Since our last post we’ve continued to work on our public Hadean Platform SDK – in particular, bringing features that we use internally to the wider world. This includes a few API changes (particularly around more flexible ways of spawning new Hadean processes) as well as adding a number of APIs around important operational concerns like metrics, tracing and debugging. We’re excited to share these with you when they’re ready, and we’ll probably have some blog posts in time that go into more detail on these features and how they may be a little different to what you’re used to.
Aside from this ‘feature parity’ work, we’ve also been looking at how the Platform scales under fairly demanding large scale simulations on Aether. We’re mostly still in the benchmarking phase in terms of making platform changes, but we wanted to share that we’ve been doing a bit of work on our local channels implementation.
For context – a lot of communication within Hadean applications happens between processes scheduled to run on the same machine, particularly when using larger instance sizes. Happily, transferring data over localhost is (usually!) a fair amount faster than pushing data to another machine…but we wanted to make sure we’re not leaving any performance on the table, since communication is almost always the limiting factor in distributed applications.

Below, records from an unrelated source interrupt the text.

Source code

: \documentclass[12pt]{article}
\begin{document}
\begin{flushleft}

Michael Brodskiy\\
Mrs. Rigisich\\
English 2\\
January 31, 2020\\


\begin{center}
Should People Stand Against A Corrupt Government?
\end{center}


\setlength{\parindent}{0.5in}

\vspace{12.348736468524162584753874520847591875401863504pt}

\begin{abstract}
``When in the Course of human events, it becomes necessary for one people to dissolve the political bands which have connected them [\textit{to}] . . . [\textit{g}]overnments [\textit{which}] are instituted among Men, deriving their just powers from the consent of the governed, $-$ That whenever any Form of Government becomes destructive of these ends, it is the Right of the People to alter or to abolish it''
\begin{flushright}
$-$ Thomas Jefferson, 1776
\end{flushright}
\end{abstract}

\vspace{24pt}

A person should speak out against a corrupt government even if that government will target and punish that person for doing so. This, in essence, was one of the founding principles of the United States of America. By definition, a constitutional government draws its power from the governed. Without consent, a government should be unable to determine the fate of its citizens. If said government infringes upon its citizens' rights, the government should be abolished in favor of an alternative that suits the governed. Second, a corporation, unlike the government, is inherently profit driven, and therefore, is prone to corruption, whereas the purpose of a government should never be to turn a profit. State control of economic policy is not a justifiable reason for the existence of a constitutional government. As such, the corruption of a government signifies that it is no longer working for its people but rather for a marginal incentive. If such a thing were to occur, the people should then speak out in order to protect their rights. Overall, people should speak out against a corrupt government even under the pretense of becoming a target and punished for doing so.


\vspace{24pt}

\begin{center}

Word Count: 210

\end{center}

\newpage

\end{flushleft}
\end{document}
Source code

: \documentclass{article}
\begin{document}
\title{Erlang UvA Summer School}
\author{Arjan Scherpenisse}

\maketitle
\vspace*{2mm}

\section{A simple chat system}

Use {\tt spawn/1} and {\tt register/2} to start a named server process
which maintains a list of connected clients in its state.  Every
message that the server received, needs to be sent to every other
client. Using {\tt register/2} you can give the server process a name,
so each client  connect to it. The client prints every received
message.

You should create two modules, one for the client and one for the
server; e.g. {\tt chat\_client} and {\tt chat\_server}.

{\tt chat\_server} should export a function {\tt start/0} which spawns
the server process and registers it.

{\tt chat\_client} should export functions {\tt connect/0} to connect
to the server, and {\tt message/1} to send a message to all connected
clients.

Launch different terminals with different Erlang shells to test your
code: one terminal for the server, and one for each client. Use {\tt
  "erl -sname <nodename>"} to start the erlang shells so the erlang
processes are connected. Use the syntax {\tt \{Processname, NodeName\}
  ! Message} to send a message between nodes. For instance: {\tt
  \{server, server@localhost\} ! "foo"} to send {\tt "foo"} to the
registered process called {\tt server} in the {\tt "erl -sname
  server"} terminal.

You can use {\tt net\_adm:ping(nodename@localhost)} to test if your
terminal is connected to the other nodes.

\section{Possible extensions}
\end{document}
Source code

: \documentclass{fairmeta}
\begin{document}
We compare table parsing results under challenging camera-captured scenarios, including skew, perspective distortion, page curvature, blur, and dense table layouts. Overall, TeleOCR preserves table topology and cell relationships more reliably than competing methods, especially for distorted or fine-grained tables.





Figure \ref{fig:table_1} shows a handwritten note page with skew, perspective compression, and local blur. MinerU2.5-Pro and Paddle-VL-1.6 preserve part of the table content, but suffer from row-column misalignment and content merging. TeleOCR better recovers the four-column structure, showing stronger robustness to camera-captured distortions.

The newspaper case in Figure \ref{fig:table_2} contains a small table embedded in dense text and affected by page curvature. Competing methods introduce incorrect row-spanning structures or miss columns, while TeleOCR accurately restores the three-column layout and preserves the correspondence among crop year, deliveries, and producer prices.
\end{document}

In 2019, Patrick Gordon came across this repository that showed us that TCP over localhost is seriously slow! To be honest, I was pretty surprised that pipes and Unix domain sockets really aren’t that much of an improvement compared to what you can achieve via other means. Over 2021, James Kay and Robert Bartlensky delivered a local channels implementation via shared memory in the platform. The large scale tests have been helping us put local channels through their paces and we’ve discovered a couple of issues that we’re in the process of ironing out – so they won’t be in the next release of the Hadean Platform SDK. We’ll keep you updated!